Hiro membawa ponselnya turun, ia tidak ingin membangunkan Navia dengan suara berisik yang di timbulkannya.
***
Navia membuka matanya, ia sedikit bingung mendapati dirinya yang telah tidur berselimut rapi di ranjangnya. Ia mencoba mengingat lagi yang terjadi semalam. Terputar kembali dalam ingatannya, semalam ia ketakutan dan duduk menangis di tangga, lalu Hiro datang dan memeluknya. Setelah itu, ia tak ingat lagi karena tertidur dalam pelukan hangat lelaki itu.
"Aku harus segera menemui Hiro. Aku ingin tahu apa yang terjadi semalam. Jangan-jangan...tidak...tidak, itu tidak mungkin." Navia menggelengkan kepalanya berulang. Ia ingin membuyarkan pemikiran m***m yang mulai menggumpal di sana.
Gadis itu segera turun dari ranjang dan setengah berlari keluar kamar. Dia juga menuruni tangga dengan sangat cepat. Matanya sambil memeriksa kesana-kemari mencari keberadaan Hiro. Namun, ia tidak berhasil menemukan pria itu.
Di meja makan, ia menemukan setangkup roti isi sayuran dan telur mata sapi, juga satu gelas s**u yang masih hangat. Bella mendapati sebuah kertas yang bertuliskan jangan lupa sarapan, habiskan s**u dan roti ini.
Navia membaca sekilas sambil menikmati hidangan yang di siapkan oleh Hiro. Pikiran negatif tentang pria itu ia singkirkan terlebih dahulu. Selama di rumah Hiro, Navia juga tidak pernah mengalami hal buruk. Lelaki itu selalu memperlakukan dia dengan baik.
"Hari ini aku libur, sepertinya aku harus membantu Hiro beres-beres. Meskipun aku tidak pernah melakukannya di rumah, apa salahnya mencoba." Navia bermonolog.
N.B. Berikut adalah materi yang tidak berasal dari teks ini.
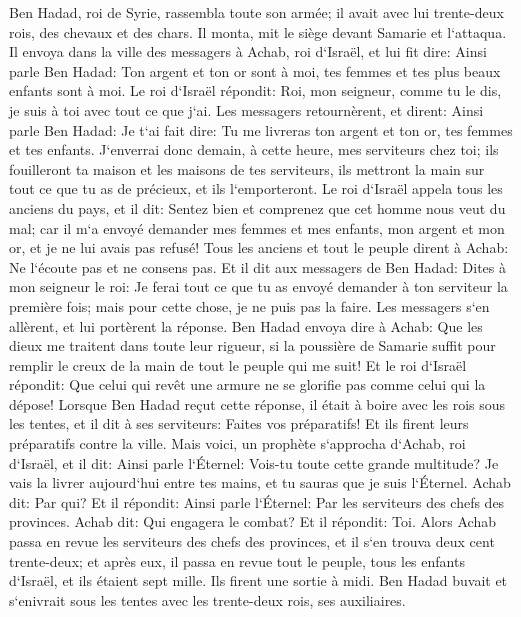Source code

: \verse Ben Hadad, roi de Syrie, rassembla toute son armée; il avait avec lui trente-deux rois, des chevaux et des chars. Il monta, mit le siège devant Samarie et l`attaqua. 
\verse Il envoya dans la ville des messagers à Achab, roi d`Israël, 
\verse et lui fit dire: Ainsi parle Ben Hadad: Ton argent et ton or sont à moi, tes femmes et tes plus beaux enfants sont à moi. 
\verse Le roi d`Israël répondit: Roi, mon seigneur, comme tu le dis, je suis à toi avec tout ce que j`ai. 
\verse Les messagers retournèrent, et dirent: Ainsi parle Ben Hadad: Je t`ai fait dire: Tu me livreras ton argent et ton or, tes femmes et tes enfants. 
\verse J`enverrai donc demain, à cette heure, mes serviteurs chez toi; ils fouilleront ta maison et les maisons de tes serviteurs, ils mettront la main sur tout ce que tu as de précieux, et ils l`emporteront. 
\verse Le roi d`Israël appela tous les anciens du pays, et il dit: Sentez bien et comprenez que cet homme nous veut du mal; car il m`a envoyé demander mes femmes et mes enfants, mon argent et mon or, et je ne lui avais pas refusé! 
\verse Tous les anciens et tout le peuple dirent à Achab: Ne l`écoute pas et ne consens pas. 
\verse Et il dit aux messagers de Ben Hadad: Dites à mon seigneur le roi: Je ferai tout ce que tu as envoyé demander à ton serviteur la première fois; mais pour cette chose, je ne puis pas la faire. Les messagers s`en allèrent, et lui portèrent la réponse. 
\verse Ben Hadad envoya dire à Achab: Que les dieux me traitent dans toute leur rigueur, si la poussière de Samarie suffit pour remplir le creux de la main de tout le peuple qui me suit! 
\verse Et le roi d`Israël répondit: Que celui qui revêt une armure ne se glorifie pas comme celui qui la dépose! 
\verse Lorsque Ben Hadad reçut cette réponse, il était à boire avec les rois sous les tentes, et il dit à ses serviteurs: Faites vos préparatifs! Et ils firent leurs préparatifs contre la ville. 
\verse Mais voici, un prophète s`approcha d`Achab, roi d`Israël, et il dit: Ainsi parle l`Éternel: Vois-tu toute cette grande multitude? Je vais la livrer aujourd`hui entre tes mains, et tu sauras que je suis l`Éternel. 
\verse Achab dit: Par qui? Et il répondit: Ainsi parle l`Éternel: Par les serviteurs des chefs des provinces. Achab dit: Qui engagera le combat? Et il répondit: Toi. 
\verse Alors Achab passa en revue les serviteurs des chefs des provinces, et il s`en trouva deux cent trente-deux; et après eux, il passa en revue tout le peuple, tous les enfants d`Israël, et ils étaient sept mille. 
\verse Ils firent une sortie à midi. Ben Hadad buvait et s`enivrait sous les tentes avec les trente-deux rois, ses auxiliaires. 

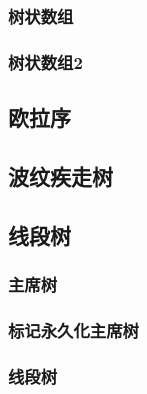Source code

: \documentclass{article}
\begin{document}
\begin{multicols*}{2}
\subsubsection{树状数组}
\begin{small}

\end{small}

\subsubsection{树状数组2}
\begin{small}

\end{small}

\subsection{欧拉序}

\subsection{波纹疾走树}
\begin{small}

\end{small}

\subsection{线段树}
\subsubsection{主席树}
\begin{small}

\end{small}

\subsubsection{标记永久化主席树}
\begin{small}

\end{small}

\subsubsection{线段树}
\begin{small}

\end{small}


\end{multicols*}
\end{document}
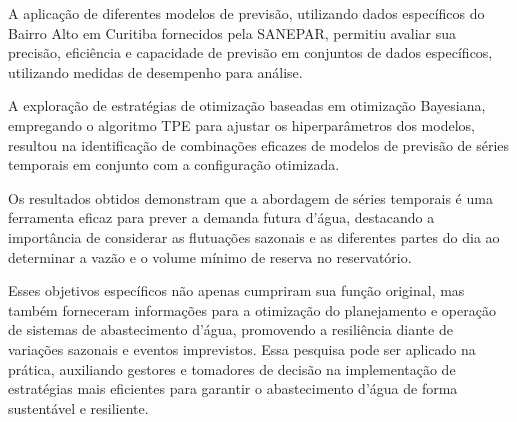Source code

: A aplicação de diferentes modelos de previsão, utilizando dados específicos do Bairro Alto em Curitiba fornecidos pela SANEPAR, permitiu avaliar sua precisão, eficiência e capacidade de previsão em conjuntos de dados específicos, utilizando medidas de desempenho para análise.

A exploração de estratégias de otimização baseadas em otimização Bayesiana, empregando o algoritmo TPE para ajustar os hiperparâmetros dos modelos, resultou na identificação de combinações eficazes de modelos de previsão de séries temporais em conjunto com a configuração otimizada.

Os resultados obtidos demonstram que a abordagem de séries temporais é uma ferramenta eficaz para prever a demanda futura d'água, destacando a importância de considerar as flutuações sazonais e as diferentes partes do dia ao determinar a vazão e o volume mínimo de reserva no reservatório.

Esses objetivos específicos não apenas cumpriram sua função original, mas também forneceram informações para a otimização do planejamento e operação de sistemas de abastecimento d'água, promovendo a resiliência diante de variações sazonais e eventos imprevistos. Essa pesquisa pode ser aplicado na prática, auxiliando gestores e tomadores de decisão na implementação de estratégias mais eficientes para garantir o abastecimento d'água de forma sustentável e resiliente.


%
%
%
%




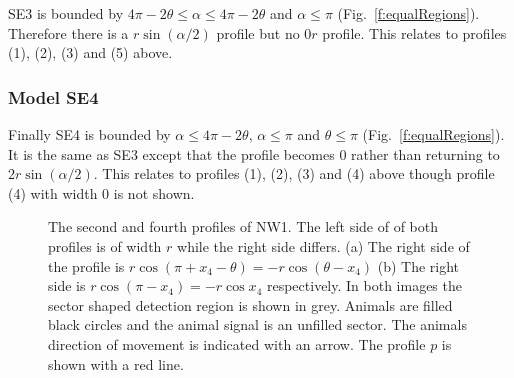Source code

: SE3 is bounded by $4\pi - 2\theta \le \alpha \le 4\pi - 2\theta$ and $\alpha \le \pi$ (Fig.~\ref{f:equalRegions}). Therefore there is a $r\sin(\alpha/2)$ profile but no $0r$ profile. This relates to profiles (1), (2), (3) and (5) above.



\subsubsection{Model SE4} \label{SE4}

Finally SE4 is bounded by  $\alpha \le 4\pi - 2\theta $, $\alpha\le\pi$ and $\theta \le \pi$ (Fig.~\ref{f:equalRegions}). It is the same as SE3 except that the profile becomes 0 rather than returning to $2r\sin(\alpha/2)$. This relates to profiles (1), (2), (3) and (4) above though profile (4) with width 0 is not shown.




\begin{figure}[t]
  \centering
{
}
\caption[The second and fourth profiles of NW1]{
The second and fourth profiles of NW1. 
The left side of of both profiles is of width $r$ while the right side differs. 
(a) The right side of the profile is $r\cos(\pi+x_4-\theta) = - r\cos(\theta - x_4 )$ 
(b) The right side is $r\cos(\pi-x_4) = - r\cos x_4$ respectively. 
In both images the sector shaped detection region is shown in grey. 
Animals are filled black circles and the animal signal is an unfilled sector. 
The animals direction of movement is indicated with an arrow. 
The profile $p$ is shown with a red line. 
}
\label{f:NW1}
\end{figure}

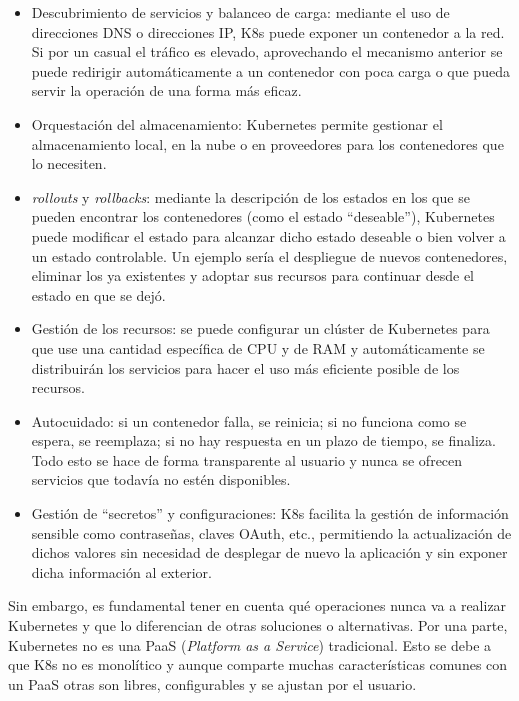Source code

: \begin{itemize}
    \item Descubrimiento de servicios y balanceo de carga: mediante el uso de
          direcciones DNS o direcciones IP, K8s puede exponer un contenedor
          a la red. Si por un casual el tráfico es elevado, aprovechando el
          mecanismo anterior se puede redirigir automáticamente a un contenedor
          con poca carga o que pueda servir la operación de una forma más
          eficaz.
    \item Orquestación del almacenamiento: Kubernetes permite gestionar el
          almacenamiento local, en la nube o en proveedores para los contenedores
          que lo necesiten.
    \item \textit{rollouts} y \textit{rollbacks}: mediante la descripción de
          los estados en los que se pueden encontrar los contenedores (como el
          estado ``deseable''), Kubernetes puede modificar el estado para
          alcanzar dicho estado deseable o bien volver a un estado controlable.
          Un ejemplo sería el despliegue de nuevos contenedores, eliminar los
          ya existentes y adoptar sus recursos para continuar desde el
          estado en que se dejó.
    \item Gestión de los recursos: se puede configurar un clúster de Kubernetes
          para que use una cantidad específica de CPU y de RAM y automáticamente
          se distribuirán los servicios para hacer el uso más eficiente posible
          de los recursos.
    \item Autocuidado: si un contenedor falla, se reinicia; si no funciona como
          se espera, se reemplaza; si no hay respuesta en un plazo de tiempo, se
          finaliza. Todo esto se hace de forma transparente al usuario y nunca se
          ofrecen servicios que todavía no estén disponibles.
    \item Gestión de ``secretos'' y configuraciones: K8s facilita la gestión
          de información sensible como contraseñas, claves OAuth, etc., permitiendo
          la actualización de dichos valores sin necesidad de desplegar de nuevo
          la aplicación y sin exponer dicha información al exterior.
\end{itemize}

Sin embargo, es fundamental tener en cuenta qué operaciones nunca va a realizar
Kubernetes y que lo diferencian de otras soluciones o alternativas. Por una parte,
Kubernetes no es una PaaS (\textit{Platform as a Service}) tradicional. Esto se
debe a que K8s no es monolítico y aunque comparte muchas características comunes
con un PaaS otras son libres, configurables y se ajustan por el usuario.

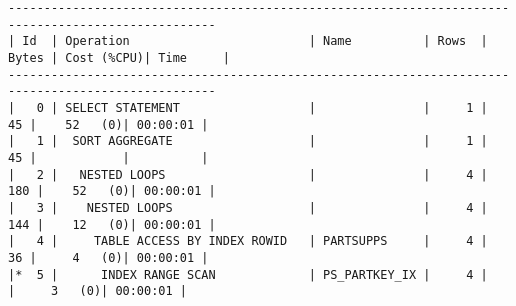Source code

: \documentclass[11pt,a4paper,parskip=half]{scrartcl}
\begin{document}
\begin{lstlisting}
---------------------------------------------------------------------------------------------------                                                                                                                                                                                                          
| Id  | Operation                         | Name          | Rows  | Bytes | Cost (%CPU)| Time     |                                                                                                                                                                                                          
---------------------------------------------------------------------------------------------------                                                                                                                                                                                                          
|   0 | SELECT STATEMENT                  |               |     1 |    45 |    52   (0)| 00:00:01 |                                                                                                                                                                                                          
|   1 |  SORT AGGREGATE                   |               |     1 |    45 |            |          |                                                                                                                                                                                                          
|   2 |   NESTED LOOPS                    |               |     4 |   180 |    52   (0)| 00:00:01 |                                                                                                                                                                                                          
|   3 |    NESTED LOOPS                   |               |     4 |   144 |    12   (0)| 00:00:01 |                                                                                                                                                                                                          
|   4 |     TABLE ACCESS BY INDEX ROWID   | PARTSUPPS     |     4 |    36 |     4   (0)| 00:00:01 |                                                                                                                                                                                                          
|*  5 |      INDEX RANGE SCAN             | PS_PARTKEY_IX |     4 |       |     3   (0)| 00:00:01 |                                                                                                                                                                                                          

\end{lstlisting}
\end{document}
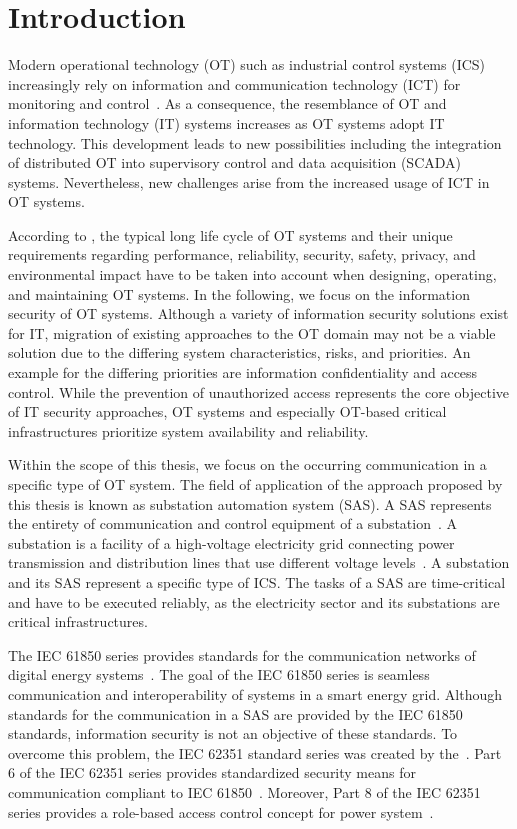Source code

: \chapter{Introduction}
\label{ch:introduction}
Modern operational technology (OT) such as industrial control systems (ICS) increasingly rely on information and communication technology (ICT) for monitoring and control~\cite{Stouffer2023}.
As a consequence, the resemblance of OT and information technology (IT) systems increases as OT systems adopt IT technology.
This development leads to new possibilities including the integration of distributed OT into supervisory control and data acquisition (SCADA) systems.
Nevertheless, new challenges arise from the increased usage of ICT in OT systems.

According to \citeauthor{Stouffer2023} \cite{Stouffer2023}, the typical long life cycle of OT systems and their unique requirements regarding performance, reliability, security, safety, privacy, and environmental impact have to be taken into account when designing, operating, and maintaining OT systems.
In the following, we focus on the information security of OT systems.
Although a variety of information security solutions exist for IT, migration of existing approaches to the OT domain may not be a viable solution due to the differing system characteristics, risks, and priorities.
An example for the differing priorities are information confidentiality and access control.
While the prevention of unauthorized access represents the core objective of IT security approaches, OT systems and especially OT-based critical infrastructures prioritize system availability and reliability.

Within the scope of this thesis, we focus on the occurring communication in a specific type of OT system.
The field of application of the approach proposed by this thesis is known as substation automation system (SAS).
A SAS represents the entirety of communication and control equipment of a substation~\cite{Padilla2015}.
A substation is a facility of a high-voltage electricity grid connecting power transmission and distribution lines that use different voltage levels~\cite{oshaSubstation}.
A substation and its SAS represent a specific type of ICS.
The tasks of a SAS are time-critical and have to be executed reliably, as the electricity sector and its substations are critical infrastructures.

The IEC 61850 series provides standards for the communication networks of digital energy systems~\cite{IEC61850P5}.
The goal of the IEC 61850 series is seamless communication and interoperability of systems in a smart energy grid.
Although standards for the communication in a SAS are provided by the IEC 61850 standards, information security is not an objective of these standards.
To overcome this problem, the IEC 62351 standard series was created by the~\citeauthor{IEC62351P6}.
Part 6 of the IEC 62351 series provides standardized security means for communication compliant to IEC 61850~\cite{IEC62351P6}.
Moreover, Part 8 of the IEC 62351 series provides a role-based access control concept for power system~\cite{IEC62351P8}.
Dorongan tak terduga tiba-tiba hadir dalam dirinya. Dia ingin membantu Hiro membersihkan rumahnya. Sebenarnya, rumah duda tampan itu cukup bersih, jadi tidak akan terlalu menguras tenaga untuk membersihkannya.
Di bak cucian kotor, Navia mendapati beberapa potong baju Hiro yang teronggok di sana. Gadis itu berinisiatif mencucinya. Karena dia tidak bisa menggunakan mesin cuci, ia memutuskan untuk mencuci baju Hiro menggunakan tangan.
"Sebenarnya apa yang sedang aku lakukan? Selama ini aku bahkan belum pernah mencuci baju ayah, tetapi mengapa aku tiba-tiba mau mencuci baju Hiro?" lagi-lagi Navia mengajak bicara dirinya sendiri.
Mencuci baju memang baru dia lakukan selama ia berada di rumah Hiro. Itulah mengapa, Navia tidak bisa menggunakan mesin cuci. Di rumah sang ayah, semuan serba asisten rumah tangga.Terlebih, Navia termasuk anak yang sangat manja.